You blink; your cheeks flush as you try to resist his penetrating stare. You can’t, and your eyes flash down. The muscles in your shoulders are tense; your hands clammed tightly around the mug you have been drinking out. The liquid is opaque; vague - your brain fails to remind you what you ordered. You are sure quite sure though that it wasn’t this. It must have been something more translucent - but then again this whole place is as far from translucent as a place can be.

‘Yeah, you heard me,’ there is a grin in his voice and you find the heart to look up again. His gaze is back to the horizon - the imaginary one, that is, as the real one is very much interrupted by the wall, less than a couple of meters away. ‘Here, he is a king. We call him the Ghost, or, when we adres him directly: Mister D. I am not sure if that’s his name, or short for something - probably the later.’

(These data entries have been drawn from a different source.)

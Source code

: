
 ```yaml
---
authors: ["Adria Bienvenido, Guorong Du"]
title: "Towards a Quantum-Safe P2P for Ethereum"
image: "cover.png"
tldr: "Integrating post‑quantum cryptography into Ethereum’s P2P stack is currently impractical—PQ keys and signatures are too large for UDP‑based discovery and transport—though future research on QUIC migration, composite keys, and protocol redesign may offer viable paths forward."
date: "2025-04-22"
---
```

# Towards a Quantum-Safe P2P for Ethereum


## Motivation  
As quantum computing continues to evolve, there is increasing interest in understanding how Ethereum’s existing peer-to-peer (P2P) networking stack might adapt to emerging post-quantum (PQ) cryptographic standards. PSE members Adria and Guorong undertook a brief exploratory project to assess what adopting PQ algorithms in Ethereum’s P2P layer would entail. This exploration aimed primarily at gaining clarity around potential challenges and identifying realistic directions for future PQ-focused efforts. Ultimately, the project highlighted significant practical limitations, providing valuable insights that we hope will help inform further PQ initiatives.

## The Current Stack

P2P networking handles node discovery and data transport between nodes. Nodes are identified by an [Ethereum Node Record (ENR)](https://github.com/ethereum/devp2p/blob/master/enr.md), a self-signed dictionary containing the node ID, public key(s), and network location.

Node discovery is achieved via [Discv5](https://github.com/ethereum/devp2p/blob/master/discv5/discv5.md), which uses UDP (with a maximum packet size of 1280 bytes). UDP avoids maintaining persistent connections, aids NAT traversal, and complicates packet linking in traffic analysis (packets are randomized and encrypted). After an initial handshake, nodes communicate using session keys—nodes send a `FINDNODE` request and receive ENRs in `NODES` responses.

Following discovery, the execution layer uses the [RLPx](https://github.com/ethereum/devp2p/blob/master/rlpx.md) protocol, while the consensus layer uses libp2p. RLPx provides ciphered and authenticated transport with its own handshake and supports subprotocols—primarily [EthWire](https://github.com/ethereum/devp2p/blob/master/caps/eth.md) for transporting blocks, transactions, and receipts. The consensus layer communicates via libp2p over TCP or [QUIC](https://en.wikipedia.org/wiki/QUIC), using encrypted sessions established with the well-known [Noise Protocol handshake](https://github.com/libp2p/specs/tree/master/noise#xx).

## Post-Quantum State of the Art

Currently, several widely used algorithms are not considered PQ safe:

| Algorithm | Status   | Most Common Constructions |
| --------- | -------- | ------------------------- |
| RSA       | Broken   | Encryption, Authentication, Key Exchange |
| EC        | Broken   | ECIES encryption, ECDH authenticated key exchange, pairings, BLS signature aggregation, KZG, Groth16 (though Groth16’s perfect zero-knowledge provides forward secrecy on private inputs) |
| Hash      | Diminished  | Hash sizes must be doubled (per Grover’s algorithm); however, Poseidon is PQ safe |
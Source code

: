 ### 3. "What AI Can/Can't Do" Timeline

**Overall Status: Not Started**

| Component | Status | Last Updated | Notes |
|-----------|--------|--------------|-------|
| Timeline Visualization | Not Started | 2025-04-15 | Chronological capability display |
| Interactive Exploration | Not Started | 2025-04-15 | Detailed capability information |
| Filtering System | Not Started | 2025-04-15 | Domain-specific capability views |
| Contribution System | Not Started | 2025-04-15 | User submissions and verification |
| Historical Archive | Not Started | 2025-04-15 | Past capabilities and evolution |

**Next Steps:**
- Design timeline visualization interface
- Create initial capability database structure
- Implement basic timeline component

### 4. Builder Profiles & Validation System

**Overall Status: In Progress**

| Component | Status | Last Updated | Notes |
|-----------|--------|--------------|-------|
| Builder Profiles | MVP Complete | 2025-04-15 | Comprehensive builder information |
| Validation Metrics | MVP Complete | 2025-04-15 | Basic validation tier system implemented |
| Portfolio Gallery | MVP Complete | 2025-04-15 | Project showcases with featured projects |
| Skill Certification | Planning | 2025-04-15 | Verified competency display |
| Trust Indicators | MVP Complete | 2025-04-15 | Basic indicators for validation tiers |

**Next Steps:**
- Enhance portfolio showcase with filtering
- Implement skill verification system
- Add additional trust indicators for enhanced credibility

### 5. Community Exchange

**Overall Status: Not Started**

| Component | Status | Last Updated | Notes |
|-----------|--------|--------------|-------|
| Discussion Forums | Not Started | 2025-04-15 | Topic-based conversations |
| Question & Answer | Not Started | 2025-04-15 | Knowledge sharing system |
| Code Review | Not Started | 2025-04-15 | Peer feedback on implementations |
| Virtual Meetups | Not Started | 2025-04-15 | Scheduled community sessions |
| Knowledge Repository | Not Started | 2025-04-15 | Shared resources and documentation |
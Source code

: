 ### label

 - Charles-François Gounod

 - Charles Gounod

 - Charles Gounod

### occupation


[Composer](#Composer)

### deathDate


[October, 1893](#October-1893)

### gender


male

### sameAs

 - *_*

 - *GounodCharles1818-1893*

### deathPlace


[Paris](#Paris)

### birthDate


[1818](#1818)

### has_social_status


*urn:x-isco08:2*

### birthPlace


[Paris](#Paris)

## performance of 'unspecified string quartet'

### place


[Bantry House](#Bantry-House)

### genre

Now you glance over your other shoulder. The man is still there: he is sitting in a quiet corner with a glass of whisky. He is not being bothered by anyone; there are no people near him. But the tension he has brought to the room; you can still feel it. It is prickling between your shoulder blades, rolling down your spine. When you walked in you were The Stranger - now you are nobody; no-one is looking at you anymore.

‘Mister D.’ The name stumbles off your tongue; it lacks elegance. Across the room, impossible to be in audible distance, his head flashes up. His gaze locks with yours before you can look away. Your muscles lock down; your chest, your tongue, your head everything feels heavy. There are words - in your head, but they are lost before they reach your mouth.

His eyes. They are pitch-black. So much more black than anything you have ever seen. Now you know what it means when people talk about black not reflecting anything back. Now you know how wrong they are: all the shades of black you have seen until this moment contained at least the slightest sliver of light. Not his eyes. There is nothing there; nothing but the darkness that sucks you in, deeper and deeper.

You want to scream, but there is no sound. You want to turn away, but your body does not move.

Now you know.

Now you know.

Now you know.

The devil is real. His name is Mister D.